## DATA TO EXAMINE
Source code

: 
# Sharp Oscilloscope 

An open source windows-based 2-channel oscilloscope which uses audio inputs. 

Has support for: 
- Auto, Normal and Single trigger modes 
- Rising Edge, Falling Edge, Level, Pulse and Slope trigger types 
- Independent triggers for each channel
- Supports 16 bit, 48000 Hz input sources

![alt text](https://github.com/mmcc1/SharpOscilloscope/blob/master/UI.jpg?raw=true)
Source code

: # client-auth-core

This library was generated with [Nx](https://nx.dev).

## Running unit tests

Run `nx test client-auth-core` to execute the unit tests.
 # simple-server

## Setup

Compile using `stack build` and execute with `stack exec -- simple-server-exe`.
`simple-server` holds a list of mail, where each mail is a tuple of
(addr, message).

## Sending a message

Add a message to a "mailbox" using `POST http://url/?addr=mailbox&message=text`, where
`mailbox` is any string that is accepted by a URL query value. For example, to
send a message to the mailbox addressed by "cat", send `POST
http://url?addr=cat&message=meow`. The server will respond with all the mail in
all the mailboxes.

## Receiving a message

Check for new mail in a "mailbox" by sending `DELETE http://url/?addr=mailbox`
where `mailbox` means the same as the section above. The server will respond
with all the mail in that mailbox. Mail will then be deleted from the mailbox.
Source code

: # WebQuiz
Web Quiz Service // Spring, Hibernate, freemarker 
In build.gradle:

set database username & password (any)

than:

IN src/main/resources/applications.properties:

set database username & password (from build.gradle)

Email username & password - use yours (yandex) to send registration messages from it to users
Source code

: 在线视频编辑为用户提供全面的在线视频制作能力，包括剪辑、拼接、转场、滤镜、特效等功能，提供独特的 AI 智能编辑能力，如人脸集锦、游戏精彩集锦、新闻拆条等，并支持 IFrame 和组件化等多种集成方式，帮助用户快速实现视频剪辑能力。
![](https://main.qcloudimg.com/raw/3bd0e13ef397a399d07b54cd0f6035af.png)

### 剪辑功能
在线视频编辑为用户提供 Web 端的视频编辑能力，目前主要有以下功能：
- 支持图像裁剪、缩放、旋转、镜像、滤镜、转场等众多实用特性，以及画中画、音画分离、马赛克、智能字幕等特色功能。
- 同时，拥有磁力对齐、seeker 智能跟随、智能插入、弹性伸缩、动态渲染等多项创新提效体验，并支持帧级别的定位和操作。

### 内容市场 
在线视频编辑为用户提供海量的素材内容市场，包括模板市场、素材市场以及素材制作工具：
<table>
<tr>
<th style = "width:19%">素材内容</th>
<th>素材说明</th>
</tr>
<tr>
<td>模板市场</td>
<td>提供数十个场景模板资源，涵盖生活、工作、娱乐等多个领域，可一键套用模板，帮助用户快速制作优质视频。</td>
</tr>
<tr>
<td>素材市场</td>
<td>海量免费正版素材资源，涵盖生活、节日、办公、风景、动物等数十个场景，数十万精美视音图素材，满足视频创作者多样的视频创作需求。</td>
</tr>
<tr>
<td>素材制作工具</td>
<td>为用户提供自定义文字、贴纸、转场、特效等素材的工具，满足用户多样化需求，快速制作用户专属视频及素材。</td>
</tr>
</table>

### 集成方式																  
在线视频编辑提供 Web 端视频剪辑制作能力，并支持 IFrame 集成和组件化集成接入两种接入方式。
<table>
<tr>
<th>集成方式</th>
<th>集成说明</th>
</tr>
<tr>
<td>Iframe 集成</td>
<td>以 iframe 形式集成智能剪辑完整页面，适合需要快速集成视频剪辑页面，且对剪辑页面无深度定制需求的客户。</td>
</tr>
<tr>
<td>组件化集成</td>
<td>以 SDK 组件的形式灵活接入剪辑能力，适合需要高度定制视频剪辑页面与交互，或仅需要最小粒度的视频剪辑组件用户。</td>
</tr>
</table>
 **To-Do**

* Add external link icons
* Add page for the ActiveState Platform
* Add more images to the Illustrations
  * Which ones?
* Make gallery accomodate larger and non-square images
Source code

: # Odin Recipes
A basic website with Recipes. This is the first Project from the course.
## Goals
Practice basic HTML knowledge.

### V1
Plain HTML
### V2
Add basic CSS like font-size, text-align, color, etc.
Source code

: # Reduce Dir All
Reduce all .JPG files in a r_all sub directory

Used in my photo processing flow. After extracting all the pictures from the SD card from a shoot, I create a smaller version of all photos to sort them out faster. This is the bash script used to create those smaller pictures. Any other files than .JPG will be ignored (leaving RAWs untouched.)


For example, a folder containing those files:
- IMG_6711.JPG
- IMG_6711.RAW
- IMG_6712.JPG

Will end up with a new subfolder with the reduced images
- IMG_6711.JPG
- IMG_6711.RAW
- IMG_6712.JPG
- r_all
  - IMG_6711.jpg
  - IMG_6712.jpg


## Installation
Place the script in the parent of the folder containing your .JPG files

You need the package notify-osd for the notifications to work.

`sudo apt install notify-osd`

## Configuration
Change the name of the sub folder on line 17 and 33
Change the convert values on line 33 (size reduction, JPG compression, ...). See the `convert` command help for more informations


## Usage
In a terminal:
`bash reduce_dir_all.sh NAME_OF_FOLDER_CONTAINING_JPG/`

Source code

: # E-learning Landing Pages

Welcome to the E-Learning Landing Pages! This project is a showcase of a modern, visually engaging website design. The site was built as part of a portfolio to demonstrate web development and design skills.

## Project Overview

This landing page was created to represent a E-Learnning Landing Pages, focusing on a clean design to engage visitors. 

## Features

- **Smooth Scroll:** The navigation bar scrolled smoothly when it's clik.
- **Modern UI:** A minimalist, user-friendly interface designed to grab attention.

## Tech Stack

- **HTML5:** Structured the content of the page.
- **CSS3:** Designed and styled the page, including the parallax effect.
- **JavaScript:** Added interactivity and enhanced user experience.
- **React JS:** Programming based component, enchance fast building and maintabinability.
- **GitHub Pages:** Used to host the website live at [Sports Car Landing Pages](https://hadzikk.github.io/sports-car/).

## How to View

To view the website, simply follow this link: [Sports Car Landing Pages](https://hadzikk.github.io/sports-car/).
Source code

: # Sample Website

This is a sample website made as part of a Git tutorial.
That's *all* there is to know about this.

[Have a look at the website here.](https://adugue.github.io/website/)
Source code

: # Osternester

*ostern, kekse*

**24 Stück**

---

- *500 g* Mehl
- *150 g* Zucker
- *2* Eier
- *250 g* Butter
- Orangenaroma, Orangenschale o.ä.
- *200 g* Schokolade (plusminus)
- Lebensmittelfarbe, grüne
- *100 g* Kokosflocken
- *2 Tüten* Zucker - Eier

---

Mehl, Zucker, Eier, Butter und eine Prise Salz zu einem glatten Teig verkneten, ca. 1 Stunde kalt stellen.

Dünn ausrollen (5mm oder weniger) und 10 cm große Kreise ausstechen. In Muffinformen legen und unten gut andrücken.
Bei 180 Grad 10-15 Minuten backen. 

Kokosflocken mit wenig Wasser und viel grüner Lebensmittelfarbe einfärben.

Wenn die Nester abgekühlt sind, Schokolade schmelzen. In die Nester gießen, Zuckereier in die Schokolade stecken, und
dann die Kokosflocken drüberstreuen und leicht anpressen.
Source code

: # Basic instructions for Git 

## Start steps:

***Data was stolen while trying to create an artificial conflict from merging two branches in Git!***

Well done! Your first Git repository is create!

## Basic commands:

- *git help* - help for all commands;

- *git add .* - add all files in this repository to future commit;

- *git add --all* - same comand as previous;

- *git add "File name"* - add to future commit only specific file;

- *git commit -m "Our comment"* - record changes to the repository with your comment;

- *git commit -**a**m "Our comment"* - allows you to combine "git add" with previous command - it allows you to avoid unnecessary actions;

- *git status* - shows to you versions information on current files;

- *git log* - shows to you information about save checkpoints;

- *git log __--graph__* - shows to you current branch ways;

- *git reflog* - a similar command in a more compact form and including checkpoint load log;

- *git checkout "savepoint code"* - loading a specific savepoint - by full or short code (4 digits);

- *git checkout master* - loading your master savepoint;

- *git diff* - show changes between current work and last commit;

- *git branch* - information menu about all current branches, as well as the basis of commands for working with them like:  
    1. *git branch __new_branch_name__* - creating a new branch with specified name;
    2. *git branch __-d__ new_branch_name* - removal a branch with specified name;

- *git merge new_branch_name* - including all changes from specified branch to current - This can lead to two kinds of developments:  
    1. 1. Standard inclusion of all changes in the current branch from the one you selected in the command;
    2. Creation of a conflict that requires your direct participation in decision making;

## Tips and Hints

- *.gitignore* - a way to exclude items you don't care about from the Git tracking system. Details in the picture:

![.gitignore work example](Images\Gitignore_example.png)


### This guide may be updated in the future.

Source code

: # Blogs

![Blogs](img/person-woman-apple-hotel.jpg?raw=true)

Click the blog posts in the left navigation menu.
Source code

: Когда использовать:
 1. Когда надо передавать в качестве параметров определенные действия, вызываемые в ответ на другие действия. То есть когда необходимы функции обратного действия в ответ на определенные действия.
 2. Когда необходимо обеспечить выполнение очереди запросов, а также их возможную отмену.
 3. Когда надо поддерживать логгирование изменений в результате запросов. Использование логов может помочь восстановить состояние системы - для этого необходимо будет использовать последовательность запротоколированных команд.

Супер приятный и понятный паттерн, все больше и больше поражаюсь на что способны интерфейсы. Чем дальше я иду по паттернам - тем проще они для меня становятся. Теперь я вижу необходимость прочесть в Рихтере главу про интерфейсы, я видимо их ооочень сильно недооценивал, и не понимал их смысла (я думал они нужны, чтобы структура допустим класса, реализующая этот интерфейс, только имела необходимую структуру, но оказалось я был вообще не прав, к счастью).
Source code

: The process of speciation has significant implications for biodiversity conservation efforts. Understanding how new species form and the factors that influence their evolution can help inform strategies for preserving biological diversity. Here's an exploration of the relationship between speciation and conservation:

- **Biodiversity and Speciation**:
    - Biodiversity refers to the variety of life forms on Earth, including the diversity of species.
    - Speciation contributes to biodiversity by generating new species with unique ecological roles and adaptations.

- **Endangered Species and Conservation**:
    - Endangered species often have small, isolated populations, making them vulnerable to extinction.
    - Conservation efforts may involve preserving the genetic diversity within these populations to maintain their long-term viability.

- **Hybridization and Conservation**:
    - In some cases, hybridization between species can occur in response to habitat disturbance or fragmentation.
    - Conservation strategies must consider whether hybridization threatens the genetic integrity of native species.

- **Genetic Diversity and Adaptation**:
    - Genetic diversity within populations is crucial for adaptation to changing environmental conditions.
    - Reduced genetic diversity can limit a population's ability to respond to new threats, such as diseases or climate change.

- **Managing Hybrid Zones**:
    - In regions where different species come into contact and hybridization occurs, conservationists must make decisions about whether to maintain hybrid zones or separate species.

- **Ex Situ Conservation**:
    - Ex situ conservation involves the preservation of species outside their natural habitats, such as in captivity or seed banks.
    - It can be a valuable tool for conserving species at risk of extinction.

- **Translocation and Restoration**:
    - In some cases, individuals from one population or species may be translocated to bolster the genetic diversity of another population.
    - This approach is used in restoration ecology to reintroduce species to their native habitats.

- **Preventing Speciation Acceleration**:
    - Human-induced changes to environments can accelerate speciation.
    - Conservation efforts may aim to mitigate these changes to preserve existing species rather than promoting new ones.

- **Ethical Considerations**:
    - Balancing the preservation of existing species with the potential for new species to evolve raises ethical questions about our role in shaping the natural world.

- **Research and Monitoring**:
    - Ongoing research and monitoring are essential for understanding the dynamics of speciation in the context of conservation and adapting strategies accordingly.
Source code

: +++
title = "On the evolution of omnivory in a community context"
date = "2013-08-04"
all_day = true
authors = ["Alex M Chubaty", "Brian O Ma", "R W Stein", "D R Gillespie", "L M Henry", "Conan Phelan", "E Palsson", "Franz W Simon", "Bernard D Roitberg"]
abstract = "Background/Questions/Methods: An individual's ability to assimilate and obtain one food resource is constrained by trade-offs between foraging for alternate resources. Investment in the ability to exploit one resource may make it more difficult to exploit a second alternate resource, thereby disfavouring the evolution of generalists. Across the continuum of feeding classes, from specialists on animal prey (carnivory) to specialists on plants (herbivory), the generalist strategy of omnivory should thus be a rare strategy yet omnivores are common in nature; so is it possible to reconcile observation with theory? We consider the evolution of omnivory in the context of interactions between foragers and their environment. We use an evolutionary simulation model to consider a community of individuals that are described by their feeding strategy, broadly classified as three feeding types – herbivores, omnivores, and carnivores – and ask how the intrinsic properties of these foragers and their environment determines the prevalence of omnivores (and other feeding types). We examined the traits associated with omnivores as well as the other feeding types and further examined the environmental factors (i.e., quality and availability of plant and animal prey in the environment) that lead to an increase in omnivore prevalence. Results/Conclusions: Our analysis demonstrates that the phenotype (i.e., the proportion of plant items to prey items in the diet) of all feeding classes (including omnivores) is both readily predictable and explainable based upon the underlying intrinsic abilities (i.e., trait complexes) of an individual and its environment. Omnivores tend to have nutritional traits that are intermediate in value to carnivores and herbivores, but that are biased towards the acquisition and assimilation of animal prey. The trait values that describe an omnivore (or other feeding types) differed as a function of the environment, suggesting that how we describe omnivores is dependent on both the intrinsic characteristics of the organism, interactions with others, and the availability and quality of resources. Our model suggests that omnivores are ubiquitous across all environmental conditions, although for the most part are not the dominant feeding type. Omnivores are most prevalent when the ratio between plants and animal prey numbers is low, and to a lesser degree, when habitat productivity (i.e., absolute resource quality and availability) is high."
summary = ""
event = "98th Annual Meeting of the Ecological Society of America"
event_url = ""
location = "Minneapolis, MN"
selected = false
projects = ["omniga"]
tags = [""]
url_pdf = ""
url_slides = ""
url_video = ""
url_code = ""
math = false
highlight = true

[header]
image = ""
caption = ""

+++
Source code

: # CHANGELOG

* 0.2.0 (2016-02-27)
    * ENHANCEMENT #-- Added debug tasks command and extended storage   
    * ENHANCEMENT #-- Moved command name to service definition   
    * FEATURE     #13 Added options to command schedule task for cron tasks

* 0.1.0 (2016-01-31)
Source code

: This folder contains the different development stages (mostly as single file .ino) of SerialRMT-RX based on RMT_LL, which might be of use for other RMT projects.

## WHAT YOU WILL DO
Transcribe, exactly and without additions, the lines of the records above, beginning with the line that contains "- *git branch*" and ending with the line that contains "1. Когда надо", both included.

## OUTPUT
- *git branch* - information menu about all current branches, as well as the basis of commands for working with them like:  
    1. *git branch __new_branch_name__* - creating a new branch with specified name;
    2. *git branch __-d__ new_branch_name* - removal a branch with specified name;

- *git merge new_branch_name* - including all changes from specified branch to current - This can lead to two kinds of developments:  
    1. 1. Standard inclusion of all changes in the current branch from the one you selected in the command;
    2. Creation of a conflict that requires your direct participation in decision making;

## Tips and Hints

- *.gitignore* - a way to exclude items you don't care about from the Git tracking system. Details in the picture:

![.gitignore work example](Images\Gitignore_example.png)


### This guide may be updated in the future.

Source code

: # Blogs

![Blogs](img/person-woman-apple-hotel.jpg?raw=true)

Click the blog posts in the left navigation menu.
Source code

: Когда использовать:
 1. Когда надо передавать в качестве параметров определенные действия, вызываемые в ответ на другие действия. То есть когда необходимы функции обратного действия в ответ на определенные действия.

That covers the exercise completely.